The need to understand the contracts of classes increases the coupling between the aspect and the underlying class, which diminishes the modularity benefits of AOP.

COTS, Components and AOP: While AOP has been proposed as a mechanism to adapt components, few AOP systems support non-invasive change to components. When non-invasive change is supported, non-standard extension to VMs is a common approach.

The implications of this for practical software development are significant: it is doubtful that component vendors could support components altered by aspects, and likewise, runtime vendors would be hard-pressed to support VMs extended for AOP. The investment to build an AOP-aware VM from the ground up seems unlikely, given the immaturity of the AOP model.

Security, versioning and other runtime concerns: Many AOP systems use a source of bytecode level weaver that inlines advice code at relevant join points. This complicates the configuration of security and versioning.

For example, the .NET platform supports a declarative code-identity security model that allows permissions to be assigned to a code identity. However, the loss of locality brought on by AOP means it is difficult to determine exactly what permissions some particular code needs. The ability for developers to declaratively refuse, assert and demand permissions further complicates the process of inserting new behaviour.

The capability to sign code with a key in .NET is also complicated by AOP – even the slightest alteration to the bytecode of a module changes the identity of the module, which impacts the build and deployment of modules.

Advanced platforms and languages address the same issues as AOP: New platforms and languages often raise the level of abstraction to allow greater programmer productivity.
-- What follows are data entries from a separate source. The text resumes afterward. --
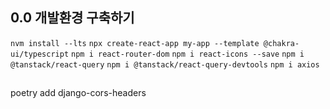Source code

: ## 0.0 개발환경 구축하기
`nvm install --lts`
`npx create-react-app my-app --template @chakra-ui/typescript`
`npm i react-router-dom`
`npm i react-icons --save`
`npm i @tanstack/react-query`
`npm i @tanstack/react-query-devtools`
`npm i axios`
##
poetry add django-cors-headers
Advanced capabilities are often available outside of code: as configuration files, attributes, or stored somehow external to code.

For example, the .NET platform provides:

• Transactions: COM+, declarative transactions in .NET
• Synchronisation: COM+, language-level synchronisation primitives in Java and C#
• Marshalling: declarative marshalling instructions, and framework-level serialisation services

The concerns that become tangled within code have been identified by platform and tool vendors. While not all cross-cutting concerns are easily handled by generic platform mechanisms, a great many are handled to some extent.

Diminished locality: The ability of AOP to alter the behaviour of some oblivious code can decrease the ease of comprehension in some situations.

Encapsulation mechanisms like classes, procedures and inheritance also reduce locality. However, each of these are referenced explicitly in the module they effect – via an inherits clause, references to types and method calls. AOP takes a different approach, making “base” systems oblivious to their aspects.

This obliviousness is particularly problematic during the maintenance phase of software development. There is no AOP mechanism for flagging source code that has been aspected to ensure the impact of AOP is accounted for while a maintenance programmer attempts to understand a module. AOP could also be interpreted as directly opposing this kind of identification.

While this might be indicative of a true separation of concerns, it requires tool support to make maintenance practical.